The role of Adhesion on the Mechanics of Budding and Virus Progeny Formation

Mattia Bacca
Mechanical Engineering, University of British Columbia, Vancouver - Canada
Thursday 1st September 2022
Live: Aula Saleri, MOX - Dipartimento di Matematica - Politecnico di Milano
Budding is the main process by which a cell externalizes material and also the main mechanism of virus reproduction [1]. It requires the cell membrane to wrap around a cargo to conform to its surface. The cargo surface (CS), e.g. the nucleocapsid of a virus, defines the shape and size of the bud, thereby providing an important geometrical constraint. The cargo can be described with rigid sphere, with its radius defining the energetic barrier crated by cell membrane bending and stretching. The energetic driving force is then provided by the affinity of the membrane with the CS [2-3]. The tradeoff between bending energy and surface energy provides the minimum radius of the bud that can be successfully completed, hence the minimum size of the virus progeny.

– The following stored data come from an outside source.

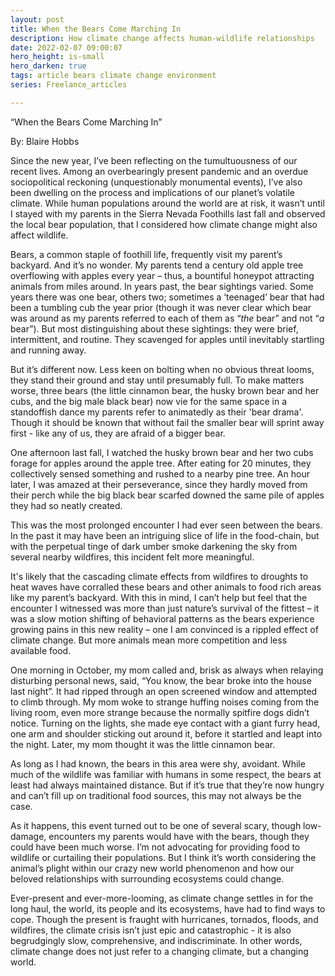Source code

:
 ```yaml
---
layout: post
title: When the Bears Come Marching In
description: How climate change affects human-wildlife relationships
date: 2022-02-07 09:00:07
hero_height: is-small
hero_darken: true
tags: article bears climate change environment
series: Freelance_articles

---
```


“When the Bears Come Marching In”

By: Blaire Hobbs

Since the new year, I’ve been reflecting on the tumultuousness of our recent lives. Among an overbearingly present pandemic and an overdue sociopolitical reckoning (unquestionably monumental events), I’ve also been dwelling on the process and implications of our planet’s volatile climate. While human populations around the world are at risk, it wasn’t until I stayed with my parents in the Sierra Nevada Foothills last fall and observed the local bear population, that I considered how climate change might also affect wildlife. 

Bears, a common staple of foothill life, frequently visit my parent’s backyard. And it’s no wonder. My parents tend a century old apple tree overflowing with apples every year – thus, a bountiful honeypot attracting animals from miles around. In years past, the bear sightings varied. Some years there was one bear, others two; sometimes a ‘teenaged’ bear that had been a tumbling cub the year prior (though it was never clear which bear was around as my parents referred to each of them as “*the* bear” and not “*a* bear”). But most distinguishing about these sightings: they were brief, intermittent, and routine. They scavenged for apples until inevitably startling and running away.

But it’s different now. Less keen on bolting when no obvious threat looms, they stand their ground and stay until presumably full. To make matters worse, three bears (the little cinnamon bear, the husky brown bear and her cubs, and the big male black bear) now vie for the same space in a standoffish dance my parents refer to animatedly as their 'bear drama'. Though it should be known that without fail the smaller bear will sprint away first - like any of us, they are afraid of a bigger bear.

One afternoon last fall, I watched the husky brown bear and her two cubs forage for apples around the apple tree. After eating for 20 minutes, they collectively sensed something and rushed to a nearby pine tree. An hour later, I was amazed at their perseverance, since they hardly moved from their perch while the big black bear scarfed downed the same pile of apples they had so neatly created.

This was the most prolonged encounter I had ever seen between the bears. In the past it may have been an intriguing slice of life in the food-chain, but with the perpetual tinge of dark umber smoke darkening the sky from several nearby wildfires, this incident felt more meaningful.

It's likely that the cascading climate effects from wildfires to droughts to heat waves have corralled these bears and other animals to food rich areas like my parent’s backyard. With this in mind, I can’t help but feel that the encounter I witnessed was more than just nature’s survival of the fittest – it was a slow motion shifting of behavioral patterns as the bears experience growing pains in this new reality – one I am convinced is a rippled effect of climate change. But more animals mean more competition and less available food.

One morning in October, my mom called and, brisk as always when relaying disturbing personal news, said, “You know, the bear broke into the house last night”. It had ripped through an open screened window and attempted to climb through. My mom woke to strange huffing noises coming from the living room, even more strange because the normally spitfire dogs didn’t notice. Turning on the lights, she made eye contact with a giant furry head, one arm and shoulder sticking out around it, before it startled and leapt into the night. Later, my mom thought it was the little cinnamon bear.

As long as I had known, the bears in this area were shy, avoidant. While much of the wildlife was familiar with humans in some respect, the bears at least had always maintained distance. But if it’s true that they’re now hungry and can’t fill up on traditional food sources, this may not always be the case. 

As it happens, this event turned out to be one of several scary, though low-damage, encounters my parents would have with the bears, though they could have been much worse. I’m not advocating for providing food to wildlife or curtailing their populations. But I think it’s worth considering the animal’s plight within our crazy new world phenomenon and how our beloved relationships with surrounding ecosystems could change. 

Ever-present and ever-more-looming, as climate change settles in for the long haul, the world, its people and its ecosystems, have had to find ways to cope. Though the present is fraught with hurricanes, tornados, floods, and wildfires, the climate crisis isn’t just epic and catastrophic - it is also begrudgingly slow, comprehensive, and indiscriminate. In other words, climate change does not just refer to a changing climate, but a changing world.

[1] N.J. Dimmock et al. (2007) "Introduction to Modern Virology, 6th edition." Blackwell Publishing.
[2] H. Gao, W. Shi, L.B. Freund (2005), “Mechanics of receptor-mediated endocytosis”, PNAS 102 (27), 9469–9474.
[3] D. Agostinelli, G.J. Elfring, M. Bacca (2021), “Morphological control of receptor-mediated endocytosis”, bioRxiv 2021.10.01.462837.